Comment est-ce que le Fils de Dieu s’est incarné ? – Thomas d’Aquin
20 août 2021

Voici un extrait d’un court livre d’apologétique de Thomas d’Aquin intitulé Les raisons de la foi. Il l’a écrit pour répondre aux objections des musulmans (qu’il désigne par « Sarrasins ») contre des doctrines chrétiennes1 comme la Trinité, l’incarnation. Ce qui en fait une ressource très utile et très actuelle pour dialoguer avec nos amis musulmans. D’autant plus qu’elle nous vient du ou d’un des meilleurs philosophes chrétiens. Voici le sixième chapitre où Thomas explique de quelle manière le Fils s’est incarné, c’est-à-dire devenu homme sans arrêter d’être Dieu 2 (source : le site de l’Institut docteur angélique3).


Lorsque nous disons que Dieu est devenu homme, personne ne songe qu’il faille entendre par là que Dieu se soit changé en homme, comme on dit que l’air est devenu du feu lorsqu’il se change en feu. La nature divine n’est pas susceptible de se transformer, alors qu’il appartient aux corps de se changer l’un en l’autre. Une nature spirituelle ne se transforme pas en nature corporelle, mais elle peut lui être unie d’une certaine manière par l’action efficace de sa puissance, c’est de cette façon que l’âme est unie au corps. Et, bien que la nature humaine soit composée d’âme et de corps et que l’âme ne soit pas corporelle mais spirituelle, toute créature spirituelle est néanmoins très éloignée de la simplicité divine, bien plus que la nature corporelle ne l’est de la simplicité qui caractérise une créature spirituelle. De même donc qu’une nature spirituelle est unie à un corps par l’action efficace de sa puissance, de la même manière, Dieu peut être uni à une nature spirituelle ou corporelle ; et c’est de cette façon que nous disons que Dieu a été uni à la nature humaine.

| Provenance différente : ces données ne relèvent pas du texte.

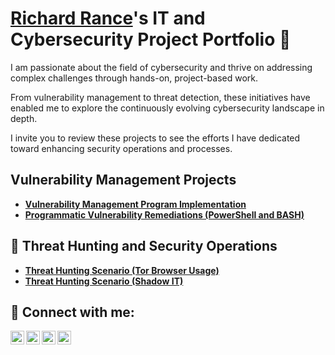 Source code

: # <a href="https://www.linkedin.com/in/richardrance/">Richard Rance</a>'s IT and Cybersecurity Project Portfolio 🔐

I am passionate about the field of cybersecurity and thrive on addressing complex challenges through hands-on, project-based work. 

From vulnerability management to threat detection, these initiatives have enabled me to explore the continuously evolving cybersecurity landscape in depth. 

I invite you to review these projects to see the efforts I have dedicated toward enhancing security operations and processes.


## Vulnerability Management Projects

- **[Vulnerability Management Program Implementation](https://github.com/richardrance0/vulnerability-management-program)**
- **[Programmatic Vulnerability Remediations (PowerShell and BASH)](https://github.com/richardrance0/Threat_Hunting_Scenarios/blob/main/Shadow%20IT%20README.md)**

## 🚨 Threat Hunting and Security Operations

- **[Threat Hunting Scenario (Tor Browser Usage)](https://github.com/richardrance0/Threat_Hunting_Scenarios?tab=readme-ov-file)**
- **[Threat Hunting Scenario (Shadow IT)](https://github.com/richardrance0/Threat_Hunting_Scenarios/blob/main/Shadow%20IT%20README.md)**

<h2> 🤳 Connect with me:</h2>

[<img align="left" alt="RichardRance | YouTube" width="22px" src="[https://cdn.jsdelivr.net/npm/simple-icons@v3/icons/youtube.svg](https://www.youtube.com/@cyberrick8325)" />][youtube]
[<img align="left" alt="RichardRance | Twitter" width="22px" src="[https://cdn.jsdelivr.net/npm/simple-icons@v3/icons/twitter.svg](https://x.com/JustRich2008
)" />][twitter]
[<img align="left" alt="RichardRance | LinkedIn" width="22px" src="[https://cdn.jsdelivr.net/npm/simple-icons@v3/icons/linkedin.svg](https://www.linkedin.com/in/richardrance)" />][linkedin]
[<img align="left" alt="RichardRance | Instagram" width="22px" src="[https://cdn.jsdelivr.net/npm/simple-icons@v3/icons/instagram.svg](https://www.instagram.com/cyberrick/
)" />][instagram]

[twitter]: https://cdn.jsdelivr.net/npm/simple-icons@v3/icons/twitter.svg
[youtube]: https://cdn.jsdelivr.net/npm/simple-icons@v3/icons/youtube.svg
[instagram]: https://cdn.jsdelivr.net/npm/simple-icons@v3/icons/instagram.svg
[linkedin]: https://cdn.jsdelivr.net/npm/simple-icons@v3/icons/linkedin.svg

<!--
<img width="35" alt="image" src="https://github.com/user-attachments/assets/2f41c7cd-5ea8-4475-b451-a37161b6c3fb"> 
<img width="35" alt="image" src="https://github.com/user-attachments/assets/77649969-9910-4994-8b96-74a116cfb2a8">
-->
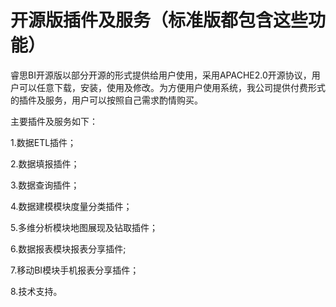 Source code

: # 开源版插件及服务（标准版都包含这些功能）

睿思BI开源版以部分开源的形式提供给用户使用，采用APACHE2.0开源协议，用户可以任意下载，安装，使用及修改。为方便用户使用系统，我公司提供付费形式的插件及服务，用户可以按照自己需求酌情购买。

主要插件及服务如下：

1.数据ETL插件；

2.数据填报插件；

3.数据查询插件；

4.数据建模模块度量分类插件；

5.多维分析模块地图展现及钻取插件；

6.数据报表模块报表分享插件;

7.移动BI模块手机报表分享插件；

8.技术支持。

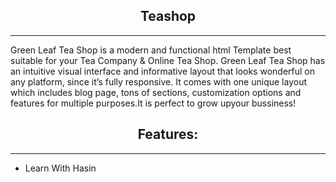 <h2 style="text-align:center;">Teashop</h2>
<hr/>
<p>Green Leaf Tea Shop is a modern and functional html Template best suitable for your Tea Company & Online Tea Shop. Green Leaf Tea Shop has an intuitive visual interface and informative layout that looks wonderful on any platform, since it’s fully responsive. It comes with one unique layout which includes blog page, tons of sections, customization options and features for multiple purposes.It is perfect to grow upyour bussiness!
</p>
<h2 style="text-align:center;">Features:</h2>
<hr/>
<ul>
  <li>Learn With Hasin </li>
</ul>
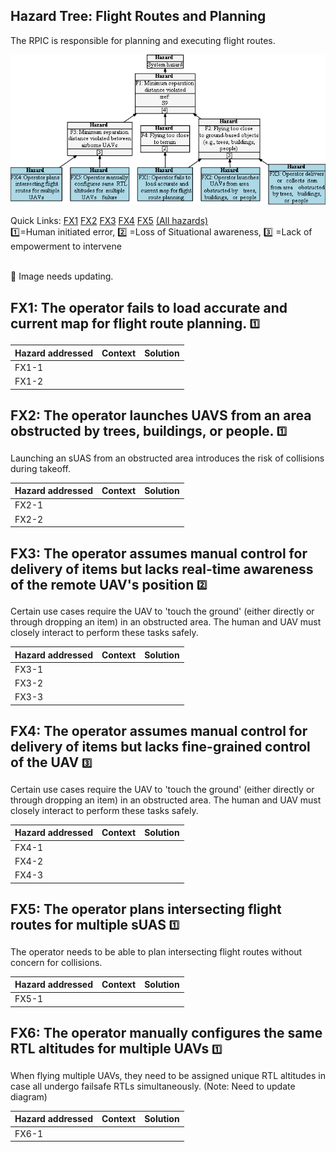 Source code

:## Hazard Tree: Flight Routes and Planning

The RPIC is responsible for planning and executing flight routes.

[![](figures/flight.png)](#)

Quick Links: [FX1](#FX1) [FX2](#FX2) [FX3](#FX3) [FX4](#FX4) [FX5](#FX5) [(All hazards)](../README.md)<br>
:one:=Human initiated error, :two: =Loss of Situational awareness, :three: =Lack of empowerment to intervene

<br>:construction: Image needs updating.


## <a name="FX1">FX1: The operator fails to load accurate and current map for flight route planning.</a> <sub><sup>:one:</sup></sub>


| Hazard addressed | Context | Solution |
|:--|:--|:--|
|FX1-1|
|FX1-2|


## <a name="FX2">FX2: The operator launches UAVS from an area obstructed by trees, buildings, or people.</a> <sub><sup>:one:</sup></sub>
Launching an sUAS from an obstructed area introduces the risk of collisions during takeoff.

| Hazard addressed | Context| Solution |
|:--|:--|:--|
|FX2-1|
|FX2-2|

## <a name="FX3">FX3: The operator assumes manual control for delivery of items but lacks real-time awareness of the remote UAV's position</a> <sub><sup>:two:</sup></sub>
Certain use cases require the UAV to 'touch the ground' (either directly or through dropping an item) in an obstructed area. 
The human and UAV must closely interact to perform these tasks safely.

| Hazard addressed | Context | Solution |
|:--|:--|:--|
|FX3-1|
|FX3-2|
|FX3-3|

## <a name="FX4">FX4: The operator assumes manual control for delivery of items but lacks fine-grained control of the UAV </a> <sub><sup>:three:</sup></sub>
Certain use cases require the UAV to 'touch the ground' (either directly or through dropping an item) in an obstructed area. 
The human and UAV must closely interact to perform these tasks safely.

| Hazard addressed | Context | Solution |
|:--|:--|:--|
|FX4-1|
|FX4-2|
|FX4-3|

## <a name="FX5">FX5: The operator plans intersecting flight routes for multiple sUAS</a> <sub><sup>:one:</sup></sub>

The operator needs to be able to plan intersecting flight routes without concern for collisions.  

| Hazard addressed | Context | Solution |
|:--|:--|:--|
|FX5-1|

## <a name="FX6">FX6: The operator manually configures the same RTL altitudes for multiple UAVs</a> <sub><sup>:one:</sup></sub>

When flying multiple UAVs, they need to be assigned unique RTL altitudes in case all undergo failsafe RTLs simultaneously.
(Note: Need to update diagram)

| Hazard addressed | Context | Solution |
|:--|:--|:--|
|FX6-1|

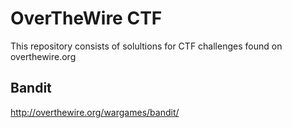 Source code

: # OverTheWire CTF

This repository consists of solultions for CTF challenges found on overthewire.org

## Bandit

http://overthewire.org/wargames/bandit/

Il faut en outre remarquer que c’est surtout l’élément principal d’une chose qui détermine ce qu’elle paraît être. Tous les autres composants semblent être rattachés à cet élément principal et comme assumés par lui, en tant qu’ils sont à sa disposition. Et cela est manifeste dans une assemblée civile, dans laquelle les principaux notables paraissent constituer la cité tout entière4 et disposer des autres comme autant de membres qui leur seraient rattachés. De même dans un assemblage naturel : bien que l’homme en effet soit composé d’âme et de corps, il paraît cependant être principalement une âme à laquelle est rattaché un corps dont elle se sert pour accomplir les opérations adéquates. Il en va donc de même pour ce qui est de l’union de Dieu à la créature, où ce n’est pas la Divinité qui est ramenée à la nature humaine, mais bien plutôt la nature humaine qui est assumée par Dieu, non pas de telle sorte qu’elle se change en Dieu, mais qu’elle adhère à Lui et que l’âme et le corps ainsi assumés constituent en quelque sorte l’âme et le corps de Dieu lui-même, comme les parties d’un corps assumées par l’âme sont d’une certaine manière les membres de l’âme elle-même.

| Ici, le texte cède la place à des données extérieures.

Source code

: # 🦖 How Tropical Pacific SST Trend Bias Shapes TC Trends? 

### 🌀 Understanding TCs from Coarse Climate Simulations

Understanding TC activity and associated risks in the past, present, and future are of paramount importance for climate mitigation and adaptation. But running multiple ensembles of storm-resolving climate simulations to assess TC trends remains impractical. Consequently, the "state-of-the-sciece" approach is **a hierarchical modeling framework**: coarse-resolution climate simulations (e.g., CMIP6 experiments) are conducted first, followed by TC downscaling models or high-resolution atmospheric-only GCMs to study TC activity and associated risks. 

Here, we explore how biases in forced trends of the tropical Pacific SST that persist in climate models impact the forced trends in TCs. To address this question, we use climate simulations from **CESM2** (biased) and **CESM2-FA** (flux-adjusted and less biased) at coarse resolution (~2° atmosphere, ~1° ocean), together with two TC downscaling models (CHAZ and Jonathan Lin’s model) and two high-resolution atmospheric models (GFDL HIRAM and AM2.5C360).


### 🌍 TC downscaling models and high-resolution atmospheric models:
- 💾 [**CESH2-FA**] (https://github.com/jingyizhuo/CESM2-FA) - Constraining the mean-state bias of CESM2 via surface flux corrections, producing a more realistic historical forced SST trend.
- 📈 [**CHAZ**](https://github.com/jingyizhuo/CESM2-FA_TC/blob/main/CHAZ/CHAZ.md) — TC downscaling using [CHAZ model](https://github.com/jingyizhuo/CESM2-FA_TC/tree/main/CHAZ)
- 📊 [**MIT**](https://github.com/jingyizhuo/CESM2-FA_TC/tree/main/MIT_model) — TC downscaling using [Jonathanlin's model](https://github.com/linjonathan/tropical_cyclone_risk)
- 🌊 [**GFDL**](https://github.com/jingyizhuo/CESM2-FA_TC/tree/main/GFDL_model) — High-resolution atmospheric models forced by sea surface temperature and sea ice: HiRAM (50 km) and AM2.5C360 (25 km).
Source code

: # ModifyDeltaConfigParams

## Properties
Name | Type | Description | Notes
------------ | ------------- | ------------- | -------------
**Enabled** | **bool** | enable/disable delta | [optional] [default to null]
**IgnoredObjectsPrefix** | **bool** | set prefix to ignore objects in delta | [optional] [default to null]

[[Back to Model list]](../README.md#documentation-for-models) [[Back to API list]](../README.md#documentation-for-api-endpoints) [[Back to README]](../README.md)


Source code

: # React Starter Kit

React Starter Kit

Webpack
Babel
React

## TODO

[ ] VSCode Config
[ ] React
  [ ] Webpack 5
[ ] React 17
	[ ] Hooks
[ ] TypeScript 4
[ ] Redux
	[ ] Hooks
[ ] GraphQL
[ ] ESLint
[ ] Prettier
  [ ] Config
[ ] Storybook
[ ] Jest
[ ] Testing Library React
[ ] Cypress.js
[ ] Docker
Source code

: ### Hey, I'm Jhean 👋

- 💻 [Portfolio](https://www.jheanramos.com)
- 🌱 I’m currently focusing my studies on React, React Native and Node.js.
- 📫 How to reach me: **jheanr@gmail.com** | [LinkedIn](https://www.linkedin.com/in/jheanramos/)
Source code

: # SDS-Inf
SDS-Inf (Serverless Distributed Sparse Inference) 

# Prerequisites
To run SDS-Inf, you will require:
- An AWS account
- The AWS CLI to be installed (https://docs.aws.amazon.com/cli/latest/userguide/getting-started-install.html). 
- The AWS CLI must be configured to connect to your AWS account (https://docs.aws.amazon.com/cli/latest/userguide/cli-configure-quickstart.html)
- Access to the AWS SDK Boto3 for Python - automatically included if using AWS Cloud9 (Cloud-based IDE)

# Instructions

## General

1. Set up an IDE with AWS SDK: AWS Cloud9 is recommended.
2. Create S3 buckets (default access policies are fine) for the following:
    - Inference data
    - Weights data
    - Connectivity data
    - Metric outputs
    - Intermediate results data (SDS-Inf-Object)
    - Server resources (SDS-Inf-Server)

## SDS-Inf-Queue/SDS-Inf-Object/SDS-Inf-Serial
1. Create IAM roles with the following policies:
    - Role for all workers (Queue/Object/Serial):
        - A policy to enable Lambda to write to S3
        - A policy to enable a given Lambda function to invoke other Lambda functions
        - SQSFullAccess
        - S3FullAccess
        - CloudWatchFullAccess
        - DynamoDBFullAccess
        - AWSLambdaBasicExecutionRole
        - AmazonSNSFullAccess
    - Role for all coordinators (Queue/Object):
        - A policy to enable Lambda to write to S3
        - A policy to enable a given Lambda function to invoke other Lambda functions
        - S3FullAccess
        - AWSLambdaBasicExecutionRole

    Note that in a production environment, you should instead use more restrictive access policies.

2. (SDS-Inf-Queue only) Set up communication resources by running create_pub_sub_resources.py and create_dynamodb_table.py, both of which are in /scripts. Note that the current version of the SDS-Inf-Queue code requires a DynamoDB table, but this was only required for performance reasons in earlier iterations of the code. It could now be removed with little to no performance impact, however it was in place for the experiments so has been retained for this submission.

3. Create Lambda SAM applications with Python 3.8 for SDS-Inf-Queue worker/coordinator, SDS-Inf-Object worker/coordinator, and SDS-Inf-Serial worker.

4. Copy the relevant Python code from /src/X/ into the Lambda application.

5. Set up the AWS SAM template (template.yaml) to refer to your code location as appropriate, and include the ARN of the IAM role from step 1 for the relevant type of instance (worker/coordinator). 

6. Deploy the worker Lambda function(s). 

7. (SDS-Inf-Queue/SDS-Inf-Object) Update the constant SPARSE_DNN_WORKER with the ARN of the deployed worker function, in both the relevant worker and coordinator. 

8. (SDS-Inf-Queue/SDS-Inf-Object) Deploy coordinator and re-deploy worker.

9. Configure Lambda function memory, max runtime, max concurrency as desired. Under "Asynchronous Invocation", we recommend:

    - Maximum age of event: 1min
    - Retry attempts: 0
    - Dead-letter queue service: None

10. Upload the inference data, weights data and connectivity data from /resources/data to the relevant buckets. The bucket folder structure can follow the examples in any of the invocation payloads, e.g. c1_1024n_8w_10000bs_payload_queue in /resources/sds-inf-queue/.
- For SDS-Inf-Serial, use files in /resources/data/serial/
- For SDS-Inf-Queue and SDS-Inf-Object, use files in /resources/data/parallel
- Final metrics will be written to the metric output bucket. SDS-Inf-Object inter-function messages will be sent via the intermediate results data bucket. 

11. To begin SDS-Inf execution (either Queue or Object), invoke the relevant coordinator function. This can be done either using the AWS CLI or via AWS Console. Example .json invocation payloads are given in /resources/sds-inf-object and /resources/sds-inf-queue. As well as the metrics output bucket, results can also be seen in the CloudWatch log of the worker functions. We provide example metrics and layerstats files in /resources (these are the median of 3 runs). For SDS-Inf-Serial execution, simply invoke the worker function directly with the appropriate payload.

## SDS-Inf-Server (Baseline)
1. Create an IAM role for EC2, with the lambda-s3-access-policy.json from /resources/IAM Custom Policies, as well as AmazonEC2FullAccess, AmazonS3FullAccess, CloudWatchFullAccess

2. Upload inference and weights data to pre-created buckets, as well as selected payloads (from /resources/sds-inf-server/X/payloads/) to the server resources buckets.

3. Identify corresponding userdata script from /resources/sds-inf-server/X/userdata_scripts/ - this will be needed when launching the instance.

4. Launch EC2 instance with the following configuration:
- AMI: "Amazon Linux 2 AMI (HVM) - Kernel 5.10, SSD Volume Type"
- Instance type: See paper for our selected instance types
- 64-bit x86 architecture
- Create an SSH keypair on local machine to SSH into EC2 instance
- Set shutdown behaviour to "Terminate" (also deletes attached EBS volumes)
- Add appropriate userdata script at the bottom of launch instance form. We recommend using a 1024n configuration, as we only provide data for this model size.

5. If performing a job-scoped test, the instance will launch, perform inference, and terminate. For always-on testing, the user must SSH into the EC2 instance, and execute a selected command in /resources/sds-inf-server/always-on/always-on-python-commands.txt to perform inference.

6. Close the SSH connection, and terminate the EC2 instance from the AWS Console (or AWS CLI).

En cela il faut cependant remarquer une différence. L’âme en effet, bien que sa perfection soit plus grande que celle du corps, ne possède toutefois pas en elle-même toute la perfection de la nature humaine ; voilà pourquoi le corps se trouve uni à l’âme de façon qu’avec elle il réalise l’accomplissement total de la nature humaine, dont corps et âme  sont les parties constitutives. Mais Dieu est tellement parfait dans sa nature que rien ne peut être ajouté à la plénitude de celle-ci. La nature divine ne peut donc être unie à une autre de manière à ce qu’une nature commune soit issue de cette union, car sinon la nature divine ne serait qu’une partie de la nature commune ; or cela déroge à la perfection de la nature divine, puisque toute partie est imparfaite. Dieu donc, le Verbe de Dieu, a assumé la nature humaine composée d’âme et de corps de sorte qu’il n’y ait ni une nature qui soit changée en l’autre, ni une fusion des deux natures en une, mais de sorte que deux natures distinctes quant à leurs propriétés subsistent après l’union.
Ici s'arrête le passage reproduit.